[Records from a data collection]
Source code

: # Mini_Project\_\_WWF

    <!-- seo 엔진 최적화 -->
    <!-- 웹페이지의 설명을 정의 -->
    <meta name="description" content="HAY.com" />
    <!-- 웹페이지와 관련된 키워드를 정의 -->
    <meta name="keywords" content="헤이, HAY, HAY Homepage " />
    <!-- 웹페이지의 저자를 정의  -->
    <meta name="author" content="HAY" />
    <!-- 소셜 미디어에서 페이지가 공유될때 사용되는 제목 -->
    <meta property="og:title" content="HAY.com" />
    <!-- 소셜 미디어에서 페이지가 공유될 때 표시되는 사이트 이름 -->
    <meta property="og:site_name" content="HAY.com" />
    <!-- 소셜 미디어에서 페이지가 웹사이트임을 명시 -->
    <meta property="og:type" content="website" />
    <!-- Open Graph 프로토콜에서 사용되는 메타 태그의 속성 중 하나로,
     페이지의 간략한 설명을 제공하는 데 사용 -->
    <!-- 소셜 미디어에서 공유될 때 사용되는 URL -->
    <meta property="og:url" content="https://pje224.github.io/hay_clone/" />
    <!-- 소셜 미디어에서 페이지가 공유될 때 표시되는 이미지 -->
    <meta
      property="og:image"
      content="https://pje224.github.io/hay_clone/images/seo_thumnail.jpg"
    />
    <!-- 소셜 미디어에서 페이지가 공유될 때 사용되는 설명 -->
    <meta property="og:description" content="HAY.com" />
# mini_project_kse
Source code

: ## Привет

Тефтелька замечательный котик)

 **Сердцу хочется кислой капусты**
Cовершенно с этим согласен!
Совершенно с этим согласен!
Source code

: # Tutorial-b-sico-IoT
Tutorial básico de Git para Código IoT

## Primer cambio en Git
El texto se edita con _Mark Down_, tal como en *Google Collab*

• [What to work on] Looking back over the records above, in how many lines does the word "property" occur? Give the number alone.

• [Answer to this problem] 6